Deux épines gênent encore Réseau Ferré de France (RFF) sur le projet de suppression du bouchon ferroviaire (doublement des voies entre la gare et Cenon) en prévision de l’arrivée de la LGV Tours-Bordeaux. Deux riverains demandent le rachat de leurs maisons, compte tenues des nuisances. Pour l’instant, les deux dossiers, défendus par plusieurs associations dont « SOS nuisances quatre voies ferrées», patinent.

Le trafic va doubler d’ici 2020

«Je ne pensais pas vivre ça pour ma retraite», soupire Marie-Claire Benessis qui habite à Lormont dans une maison dont le jardin jouxte la voie ferrée Bordeaux-Chartres. «Jusqu’à maintenant 47 trains passent par jour, et ça ne me gêne pas beaucoup», explique cette habitante qui a acheté sa maison en 1978. Or, la suppression du bouchon ferroviaire va porter le nombre de trains transitant quotidiennement à 100 d’ici 2020 et jusqu’à 200 par la suite, selon Réseau Ferré de France (RFF). Elle demande à RFF de racheter sa maison, afin qu’elle puisse trouver un logement équivalent, loin de la voie ferrée. « Le logement a été construit très proche de la voie et acquis alors qu’elle existait déjà. Il n’y a pas de rachat possible mais une proposition de protection de sa maison a été faite avec la pose d’un mur anti bruit de 3,50 mètres», explique Mathieu Barsacq, chef de projet chez RFF. L’association craint, elle, que la partie en plexiglas (les deux tiers du mur) soient rapidement tagés et ne laissent plus passer la lumière. «Plus rien ne va pousser sans lumière et la fenêtre de ma cuisine va donner sur le mur. En plus, rien ne dit que 100% du bruit va être absorbé», s’inquiète la riveraine. «Les murs sont très efficaces, cela fait plus d’une décennie qu’on les pose», assure de son côté Mathieu Barsacq.

« Avant, c’était un quartier pavillonnaire tranquille

L’autre dossier concerne le couple Caravera, âgé d’une cinquantaine d’années et  installé à Cenon. L’ensemble du jardin et des ouvertures de leur maison donnent sur l’ouvrage ferroviaire en construction. Une proposition de rachat a été faite par RFF mais ils l’estiment insuffisante. «On ne retrouvera rien pour ce prix et je dois rester sur Cenon car j’y travaille et je n’ai pas le permis», explique Lydia Caravera. « On a acheté en 1988, c’était un quartier pavillonnaire tranquille et maintenant c’est la misère », se lamente son mari, Manuel Caravera. De son côté Mathieu Barsacq rappelle que le montant a été approuvé par France Domaine (qui dépend du ministère du budget) et qu’il se situe dans les prix du marché. Comme leur maison est située très près du chantier, ils subissent de nombreuses nuisances. « On est debout à 7h même quand  c'est un jour férié et parfois, ils oublient d’arrêter leurs machines. La dernière fois j'ai du aller les voir à 21h30 », explique cet habitant. « Les nuisances des travaux pourraient être évitées s’ils  acceptaient l’offre », souligne Mathieu Barsacq.

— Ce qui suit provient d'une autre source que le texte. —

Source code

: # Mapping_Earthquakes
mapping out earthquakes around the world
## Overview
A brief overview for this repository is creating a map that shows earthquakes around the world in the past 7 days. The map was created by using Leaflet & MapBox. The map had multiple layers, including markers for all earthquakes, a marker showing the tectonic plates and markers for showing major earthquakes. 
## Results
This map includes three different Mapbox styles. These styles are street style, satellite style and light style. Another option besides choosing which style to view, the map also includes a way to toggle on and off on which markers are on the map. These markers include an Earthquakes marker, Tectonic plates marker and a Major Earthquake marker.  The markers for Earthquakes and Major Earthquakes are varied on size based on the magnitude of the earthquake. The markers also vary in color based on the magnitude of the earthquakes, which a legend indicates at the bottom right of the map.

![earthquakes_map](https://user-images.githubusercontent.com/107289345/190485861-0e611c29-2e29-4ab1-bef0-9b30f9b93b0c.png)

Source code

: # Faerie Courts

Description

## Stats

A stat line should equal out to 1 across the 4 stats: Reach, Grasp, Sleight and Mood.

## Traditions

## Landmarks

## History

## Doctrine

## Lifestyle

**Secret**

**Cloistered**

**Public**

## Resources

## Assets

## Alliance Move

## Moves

Les tours Henri Sellier de Cenon
Une quarantaine d’acquisitions ont été réalisées aux abords du chantier de suppression du bouchon ferroviaire. «Cela s’est passé à l’amiable pour ces cas là», souligne Mathieu Barsacq, chargé de projet chez RFF. Les associations estiment pour leur part qu’il n’y a toujours pas de solution satisfaisante pour les tours Sellier de Cenon, situées près des voies.